C. neoformans is predicted to have centromeres composed of multiple repeated sequences with similarities to transposable elements, and within the genome there is a single repetitive element section per chromosome (Loftus et al. 2005). Data from a genomewide genetic map constructed from a cross between two serotype D parents (Marra et al. 2004) was used to estimate the recombination frequencies between genetic markers close to the predicted centromeres and the three markers used here.

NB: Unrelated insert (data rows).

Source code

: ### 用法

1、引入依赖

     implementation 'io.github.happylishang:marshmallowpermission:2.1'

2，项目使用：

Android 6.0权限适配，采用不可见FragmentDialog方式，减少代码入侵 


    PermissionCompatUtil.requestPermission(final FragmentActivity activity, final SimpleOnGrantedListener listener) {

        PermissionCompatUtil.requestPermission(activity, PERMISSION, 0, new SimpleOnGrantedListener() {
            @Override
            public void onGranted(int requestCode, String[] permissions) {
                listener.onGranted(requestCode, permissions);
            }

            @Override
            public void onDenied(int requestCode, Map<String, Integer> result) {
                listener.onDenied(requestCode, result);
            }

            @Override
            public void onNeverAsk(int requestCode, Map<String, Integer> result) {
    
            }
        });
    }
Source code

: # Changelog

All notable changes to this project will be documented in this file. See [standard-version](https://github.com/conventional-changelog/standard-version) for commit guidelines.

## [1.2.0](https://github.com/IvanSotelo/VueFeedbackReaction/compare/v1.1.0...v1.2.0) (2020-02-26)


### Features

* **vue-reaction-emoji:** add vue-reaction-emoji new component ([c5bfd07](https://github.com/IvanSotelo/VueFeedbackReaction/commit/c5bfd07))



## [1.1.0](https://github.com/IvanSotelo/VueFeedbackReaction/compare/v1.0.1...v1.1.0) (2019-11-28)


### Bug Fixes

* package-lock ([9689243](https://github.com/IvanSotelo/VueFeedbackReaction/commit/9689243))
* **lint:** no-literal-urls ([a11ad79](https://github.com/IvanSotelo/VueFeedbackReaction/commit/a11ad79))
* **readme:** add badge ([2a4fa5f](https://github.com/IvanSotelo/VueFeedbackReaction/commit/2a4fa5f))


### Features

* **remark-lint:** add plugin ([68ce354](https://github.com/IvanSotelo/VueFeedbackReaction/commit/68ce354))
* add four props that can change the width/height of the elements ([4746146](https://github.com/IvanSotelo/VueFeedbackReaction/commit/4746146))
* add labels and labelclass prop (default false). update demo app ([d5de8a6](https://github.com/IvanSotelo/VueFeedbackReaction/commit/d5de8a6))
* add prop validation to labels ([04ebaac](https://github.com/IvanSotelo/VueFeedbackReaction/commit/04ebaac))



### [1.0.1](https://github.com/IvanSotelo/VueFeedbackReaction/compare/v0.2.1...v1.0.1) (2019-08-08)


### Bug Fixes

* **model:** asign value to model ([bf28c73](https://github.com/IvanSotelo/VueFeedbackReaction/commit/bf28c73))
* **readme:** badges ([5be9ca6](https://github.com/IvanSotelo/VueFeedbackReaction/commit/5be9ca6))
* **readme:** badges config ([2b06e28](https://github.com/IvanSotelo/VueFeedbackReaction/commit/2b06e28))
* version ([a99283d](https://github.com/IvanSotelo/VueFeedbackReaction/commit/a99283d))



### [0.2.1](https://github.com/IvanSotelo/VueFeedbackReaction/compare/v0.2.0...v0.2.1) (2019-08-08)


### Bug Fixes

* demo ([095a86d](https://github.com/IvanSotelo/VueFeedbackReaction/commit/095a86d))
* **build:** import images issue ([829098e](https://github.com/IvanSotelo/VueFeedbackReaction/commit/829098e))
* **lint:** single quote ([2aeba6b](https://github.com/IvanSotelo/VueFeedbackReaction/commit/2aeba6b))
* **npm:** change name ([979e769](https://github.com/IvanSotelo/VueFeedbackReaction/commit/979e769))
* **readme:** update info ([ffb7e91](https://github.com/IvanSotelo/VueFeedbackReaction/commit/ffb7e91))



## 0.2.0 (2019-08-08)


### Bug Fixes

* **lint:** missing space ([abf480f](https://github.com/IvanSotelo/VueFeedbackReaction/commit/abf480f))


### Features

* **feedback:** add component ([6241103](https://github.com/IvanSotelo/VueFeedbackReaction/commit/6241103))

This approach could establish whether the linkage relationships defined from the tetrad analysis are consistent with the centromeres predicted on each chromosome. Sequences of the PCR–RFLP primers used in creating the genetic map of C. neoformans (Marra et al. 2004) were used in BLAST analysis against the JEC21 genome to identify markers flanking the ADE2 and URA5 genes, MAT, and the predicted centromeres, and the genetic segregation data from the map used for centimorgan distances. One caveat is that the genetic map was made with different strains than those used in this analysis and that recombination frequencies will likely vary between serotypes. However, it is known from genomewide comparisons that both serotype A and D genomes are largely syntenic, and specifically that no major chromosome arrangements affect the chromosomes on which ADE2, URA5, and the mating type loci reside (Kavanaugh et al. 2006; Sun and Xu 2009).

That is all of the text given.